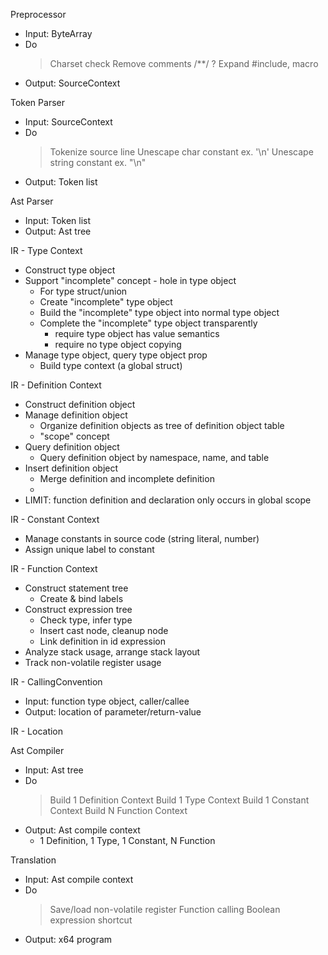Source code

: Preprocessor
* Input: ByteArray
* Do
    > Charset check
    > Remove comments /**/
    ? Expand #include, macro
* Output: SourceContext

Token Parser
* Input: SourceContext
* Do
    > Tokenize source line
    > Unescape char constant ex. '\n'
    > Unescape string constant ex. "\n"
* Output: Token list

Ast Parser
* Input: Token list
* Output: Ast tree

IR - Type Context
* Construct type object
* Support "incomplete" concept - hole in type object
    * For type struct/union
    * Create "incomplete" type object
    * Build the "incomplete" type object into normal type object
    * Complete the "incomplete" type object transparently
        * require type object has value semantics
        * require no type object copying
* Manage type object, query type object prop
    * Build type context (a global struct)

IR - Definition Context
* Construct definition object
* Manage definition object
    * Organize definition objects as tree of definition object table
    * "scope" concept
* Query definition object
    * Query definition object by namespace, name, and table
* Insert definition object
    * Merge definition and incomplete definition
    * 
* LIMIT: function definition and declaration only occurs in global scope

IR - Constant Context
* Manage constants in source code (string literal, number)
* Assign unique label to constant

IR - Function Context
* Construct statement tree
    * Create & bind labels
* Construct expression tree
    * Check type, infer type
    * Insert cast node, cleanup node
    * Link definition in id expression
* Analyze stack usage, arrange stack layout
* Track non-volatile register usage

IR - CallingConvention
* Input: function type object, caller/callee
* Output: location of parameter/return-value

IR - Location

Ast Compiler
* Input: Ast tree
* Do
    > Build 1 Definition Context
    > Build 1 Type Context
    > Build 1 Constant Context
    > Build N Function Context
* Output: Ast compile context
    * 1 Definition, 1 Type, 1 Constant, N Function

Translation
* Input: Ast compile context
* Do
    > Save/load non-volatile register
    > Function calling
    > Boolean expression shortcut
* Output: x64 program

__________

■ **WHAT YOU SHOULD DO**
Only the lines from the one containing "1 Constant Context" through the end of the listing should be copied, and they should be copied exactly.

■ **RESPONSE TO THIS TASK**
    > Build 1 Constant Context
    > Build N Function Context
* Output: Ast compile context
    * 1 Definition, 1 Type, 1 Constant, N Function

Translation
* Input: Ast compile context
* Do
    > Save/load non-volatile register
    > Function calling
    > Boolean expression shortcut
* Output: x64 program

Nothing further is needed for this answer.